# Command for a show stack?



## JulieH (Oct 30, 2012)

I was wondering if anyone has a good command for a show stack (conformation). I have shown before but am still a real novice. I have always used "stand" but it feels like that lovely free stack where all the feet are in the right place and I get beautiful expression warrant its own command. This would allow me to differentiate between "stand up" and "stand pretty." Anyone do this and what command do you use? 

Thanks,
Julie (and Seven)


----------



## DixiesMom (Feb 5, 2009)

You can use whatever you like as long as you are consistent with what you decide to use. You may find that a one word command is easier to use, you don't have much time after the down and back. You need to be able to give a quick command and have them "hit it" within a second or two. It should be a word that you don't use for everyday things. I use "whoa" and if I have to ask for a correction I use "step" or "back". Good luck with Seven!!


----------



## VictoriaW (Mar 16, 2011)

Oh dear...I am nowhere with this, and I am supposed to be handling Gracie the first weekend of December. :-[

Any advice on videos/books/very basic exercises for us to work on?


----------



## zigzag (Oct 4, 2011)

DixiesMom said:


> You can use whatever you like as long as you are consistent with what you decide to use. You may find that a one word command is easier to use, you don't have much time after the down and back. You need to be able to give a quick command and have them "hit it" within a second or two. It should be a word that you don't use for everyday things. I use "whoa" and if I have to ask for a correction I use "step" or "back". Good luck with Seven!!

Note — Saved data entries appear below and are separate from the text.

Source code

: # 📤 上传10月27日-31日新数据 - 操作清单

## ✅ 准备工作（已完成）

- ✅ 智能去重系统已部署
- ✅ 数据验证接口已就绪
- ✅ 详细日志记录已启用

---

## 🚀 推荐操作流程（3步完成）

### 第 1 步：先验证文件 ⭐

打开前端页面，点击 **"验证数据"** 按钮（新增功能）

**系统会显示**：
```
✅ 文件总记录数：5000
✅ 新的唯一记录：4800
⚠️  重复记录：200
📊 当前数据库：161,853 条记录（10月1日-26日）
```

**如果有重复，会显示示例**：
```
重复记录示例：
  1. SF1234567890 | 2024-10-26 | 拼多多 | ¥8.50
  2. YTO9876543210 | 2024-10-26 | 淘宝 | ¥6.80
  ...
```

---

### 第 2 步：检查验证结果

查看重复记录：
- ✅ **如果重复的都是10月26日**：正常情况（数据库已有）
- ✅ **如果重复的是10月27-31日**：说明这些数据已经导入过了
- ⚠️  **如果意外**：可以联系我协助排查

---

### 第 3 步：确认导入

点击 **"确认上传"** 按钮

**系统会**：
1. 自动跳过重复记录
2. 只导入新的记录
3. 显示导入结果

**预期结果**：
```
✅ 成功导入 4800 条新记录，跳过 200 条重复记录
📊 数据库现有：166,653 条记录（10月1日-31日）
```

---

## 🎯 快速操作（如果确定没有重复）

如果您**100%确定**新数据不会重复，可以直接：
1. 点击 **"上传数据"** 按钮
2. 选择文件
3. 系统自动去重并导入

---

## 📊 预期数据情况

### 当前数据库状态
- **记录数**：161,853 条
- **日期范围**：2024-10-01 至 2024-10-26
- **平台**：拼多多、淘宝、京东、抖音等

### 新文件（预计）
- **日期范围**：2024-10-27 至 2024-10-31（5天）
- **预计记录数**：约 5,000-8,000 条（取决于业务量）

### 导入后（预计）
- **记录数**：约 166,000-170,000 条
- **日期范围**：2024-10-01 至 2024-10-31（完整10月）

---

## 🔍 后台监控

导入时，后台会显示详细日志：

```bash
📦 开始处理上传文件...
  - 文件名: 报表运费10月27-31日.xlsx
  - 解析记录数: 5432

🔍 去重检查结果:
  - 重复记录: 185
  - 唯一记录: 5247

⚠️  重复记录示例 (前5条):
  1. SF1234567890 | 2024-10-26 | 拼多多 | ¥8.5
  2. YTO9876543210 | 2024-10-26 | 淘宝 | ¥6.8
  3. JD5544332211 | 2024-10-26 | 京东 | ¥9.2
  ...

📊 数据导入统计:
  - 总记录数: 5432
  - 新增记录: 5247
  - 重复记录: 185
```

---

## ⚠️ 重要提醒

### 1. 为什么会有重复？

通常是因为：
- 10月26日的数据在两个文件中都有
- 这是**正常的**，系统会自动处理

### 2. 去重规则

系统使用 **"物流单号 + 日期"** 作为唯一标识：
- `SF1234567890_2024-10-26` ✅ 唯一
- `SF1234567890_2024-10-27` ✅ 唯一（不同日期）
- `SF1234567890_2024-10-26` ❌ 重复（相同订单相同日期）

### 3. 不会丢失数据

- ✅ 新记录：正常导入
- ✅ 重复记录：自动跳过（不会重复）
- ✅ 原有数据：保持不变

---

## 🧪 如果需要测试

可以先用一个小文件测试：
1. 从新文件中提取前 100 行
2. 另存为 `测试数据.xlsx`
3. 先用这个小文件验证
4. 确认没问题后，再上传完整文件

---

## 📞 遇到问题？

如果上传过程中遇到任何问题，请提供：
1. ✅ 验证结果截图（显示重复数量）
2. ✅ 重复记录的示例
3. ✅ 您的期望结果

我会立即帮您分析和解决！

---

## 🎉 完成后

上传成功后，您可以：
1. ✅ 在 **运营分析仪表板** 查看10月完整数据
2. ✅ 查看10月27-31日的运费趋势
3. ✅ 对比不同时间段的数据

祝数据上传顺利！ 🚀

Sounds like a DC in the making :-X


----------



## DixiesMom (Feb 5, 2009)

You have a huge advantage. Gracie will be in the 6-9 mo class (I assume) and the judges understand that they are dealing with babies. All you can realistically expect is for her to accept the judge going over her and to somewhat follow your commands.

Maui is 18 months old now and I am still trying to correct the free stack, of course her sister walks into hers. grrrrrrr


----------



## VictoriaW (Mar 16, 2011)

No such luck...17 months today! I think my puppy license has expired!


----------